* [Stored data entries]
BEGIN

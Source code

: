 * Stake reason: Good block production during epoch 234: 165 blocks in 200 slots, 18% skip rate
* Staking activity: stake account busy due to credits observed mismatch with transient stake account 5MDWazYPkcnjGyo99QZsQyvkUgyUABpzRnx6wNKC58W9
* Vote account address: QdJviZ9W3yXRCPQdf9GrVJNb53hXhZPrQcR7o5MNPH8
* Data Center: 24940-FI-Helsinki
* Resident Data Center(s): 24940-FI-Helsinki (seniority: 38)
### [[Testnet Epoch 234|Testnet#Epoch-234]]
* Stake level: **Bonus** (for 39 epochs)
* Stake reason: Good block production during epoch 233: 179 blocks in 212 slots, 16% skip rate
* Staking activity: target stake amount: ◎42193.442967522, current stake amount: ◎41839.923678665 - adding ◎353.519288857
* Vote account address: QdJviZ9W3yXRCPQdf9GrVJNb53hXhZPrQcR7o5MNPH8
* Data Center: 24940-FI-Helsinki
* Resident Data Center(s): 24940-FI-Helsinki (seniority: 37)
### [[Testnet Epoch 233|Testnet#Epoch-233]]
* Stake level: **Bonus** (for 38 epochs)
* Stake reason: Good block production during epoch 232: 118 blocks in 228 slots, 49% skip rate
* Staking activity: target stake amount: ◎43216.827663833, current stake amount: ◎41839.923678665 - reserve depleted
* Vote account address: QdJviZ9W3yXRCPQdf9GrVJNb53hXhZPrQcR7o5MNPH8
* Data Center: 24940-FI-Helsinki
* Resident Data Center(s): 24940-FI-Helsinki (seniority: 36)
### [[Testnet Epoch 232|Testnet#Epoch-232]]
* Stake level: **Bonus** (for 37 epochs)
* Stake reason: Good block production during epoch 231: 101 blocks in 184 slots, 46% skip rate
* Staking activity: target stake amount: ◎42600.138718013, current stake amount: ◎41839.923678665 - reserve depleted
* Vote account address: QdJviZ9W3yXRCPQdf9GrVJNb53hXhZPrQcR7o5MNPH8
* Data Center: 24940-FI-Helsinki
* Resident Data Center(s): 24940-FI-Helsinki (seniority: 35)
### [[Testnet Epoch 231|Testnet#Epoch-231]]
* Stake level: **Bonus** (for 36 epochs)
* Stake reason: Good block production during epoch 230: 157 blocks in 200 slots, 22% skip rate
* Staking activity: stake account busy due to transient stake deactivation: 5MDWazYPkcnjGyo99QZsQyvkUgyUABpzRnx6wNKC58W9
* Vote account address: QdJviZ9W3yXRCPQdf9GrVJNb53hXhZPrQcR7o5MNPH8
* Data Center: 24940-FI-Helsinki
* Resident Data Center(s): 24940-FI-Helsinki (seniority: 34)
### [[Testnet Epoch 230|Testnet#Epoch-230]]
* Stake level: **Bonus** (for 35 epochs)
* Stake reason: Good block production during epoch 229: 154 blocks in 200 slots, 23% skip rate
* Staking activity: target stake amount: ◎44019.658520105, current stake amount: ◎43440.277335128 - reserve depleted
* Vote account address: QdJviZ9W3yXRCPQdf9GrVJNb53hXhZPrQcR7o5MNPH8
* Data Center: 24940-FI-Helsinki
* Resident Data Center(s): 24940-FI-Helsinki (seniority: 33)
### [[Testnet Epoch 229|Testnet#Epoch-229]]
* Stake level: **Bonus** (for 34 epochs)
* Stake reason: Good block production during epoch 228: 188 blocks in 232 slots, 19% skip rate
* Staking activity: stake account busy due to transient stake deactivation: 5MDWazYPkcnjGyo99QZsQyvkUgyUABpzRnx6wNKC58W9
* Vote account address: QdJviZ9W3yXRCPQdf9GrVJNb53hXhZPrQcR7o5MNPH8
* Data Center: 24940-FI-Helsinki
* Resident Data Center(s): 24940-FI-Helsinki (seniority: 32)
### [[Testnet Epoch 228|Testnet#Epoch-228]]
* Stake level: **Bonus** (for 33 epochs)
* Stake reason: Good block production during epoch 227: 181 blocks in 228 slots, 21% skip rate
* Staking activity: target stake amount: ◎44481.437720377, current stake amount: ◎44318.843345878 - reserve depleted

END

Write out each record again, keeping every word as it is.

* [RESPONSE FOR THIS EXERCISE]
Source code

: * Stake reason: Good block production during epoch 234: 165 blocks in 200 slots, 18% skip rate
* Staking activity: stake account busy due to credits observed mismatch with transient stake account 5MDWazYPkcnjGyo99QZsQyvkUgyUABpzRnx6wNKC58W9
* Vote account address: QdJviZ9W3yXRCPQdf9GrVJNb53hXhZPrQcR7o5MNPH8
* Data Center: 24940-FI-Helsinki
* Resident Data Center(s): 24940-FI-Helsinki (seniority: 38)
### [[Testnet Epoch 234|Testnet#Epoch-234]]
* Stake level: **Bonus** (for 39 epochs)
* Stake reason: Good block production during epoch 233: 179 blocks in 212 slots, 16% skip rate
* Staking activity: target stake amount: ◎42193.442967522, current stake amount: ◎41839.923678665 - adding ◎353.519288857
* Vote account address: QdJviZ9W3yXRCPQdf9GrVJNb53hXhZPrQcR7o5MNPH8
* Data Center: 24940-FI-Helsinki
* Resident Data Center(s): 24940-FI-Helsinki (seniority: 37)
### [[Testnet Epoch 233|Testnet#Epoch-233]]
* Stake level: **Bonus** (for 38 epochs)
* Stake reason: Good block production during epoch 232: 118 blocks in 228 slots, 49% skip rate
* Staking activity: target stake amount: ◎43216.827663833, current stake amount: ◎41839.923678665 - reserve depleted
* Vote account address: QdJviZ9W3yXRCPQdf9GrVJNb53hXhZPrQcR7o5MNPH8
* Data Center: 24940-FI-Helsinki
* Resident Data Center(s): 24940-FI-Helsinki (seniority: 36)
### [[Testnet Epoch 232|Testnet#Epoch-232]]
* Stake level: **Bonus** (for 37 epochs)
* Stake reason: Good block production during epoch 231: 101 blocks in 184 slots, 46% skip rate
* Staking activity: target stake amount: ◎42600.138718013, current stake amount: ◎41839.923678665 - reserve depleted
* Vote account address: QdJviZ9W3yXRCPQdf9GrVJNb53hXhZPrQcR7o5MNPH8
* Data Center: 24940-FI-Helsinki
* Resident Data Center(s): 24940-FI-Helsinki (seniority: 35)
### [[Testnet Epoch 231|Testnet#Epoch-231]]
* Stake level: **Bonus** (for 36 epochs)
* Stake reason: Good block production during epoch 230: 157 blocks in 200 slots, 22% skip rate
* Staking activity: stake account busy due to transient stake deactivation: 5MDWazYPkcnjGyo99QZsQyvkUgyUABpzRnx6wNKC58W9
* Vote account address: QdJviZ9W3yXRCPQdf9GrVJNb53hXhZPrQcR7o5MNPH8
* Data Center: 24940-FI-Helsinki
* Resident Data Center(s): 24940-FI-Helsinki (seniority: 34)
### [[Testnet Epoch 230|Testnet#Epoch-230]]
* Stake level: **Bonus** (for 35 epochs)
* Stake reason: Good block production during epoch 229: 154 blocks in 200 slots, 23% skip rate
* Staking activity: target stake amount: ◎44019.658520105, current stake amount: ◎43440.277335128 - reserve depleted
* Vote account address: QdJviZ9W3yXRCPQdf9GrVJNb53hXhZPrQcR7o5MNPH8
* Data Center: 24940-FI-Helsinki
* Resident Data Center(s): 24940-FI-Helsinki (seniority: 33)
### [[Testnet Epoch 229|Testnet#Epoch-229]]
* Stake level: **Bonus** (for 34 epochs)
* Stake reason: Good block production during epoch 228: 188 blocks in 232 slots, 19% skip rate
* Staking activity: stake account busy due to transient stake deactivation: 5MDWazYPkcnjGyo99QZsQyvkUgyUABpzRnx6wNKC58W9
* Vote account address: QdJviZ9W3yXRCPQdf9GrVJNb53hXhZPrQcR7o5MNPH8
* Data Center: 24940-FI-Helsinki
* Resident Data Center(s): 24940-FI-Helsinki (seniority: 32)
### [[Testnet Epoch 228|Testnet#Epoch-228]]
* Stake level: **Bonus** (for 33 epochs)
* Stake reason: Good block production during epoch 227: 181 blocks in 228 slots, 21% skip rate
* Staking activity: target stake amount: ◎44481.437720377, current stake amount: ◎44318.843345878 - reserve depleted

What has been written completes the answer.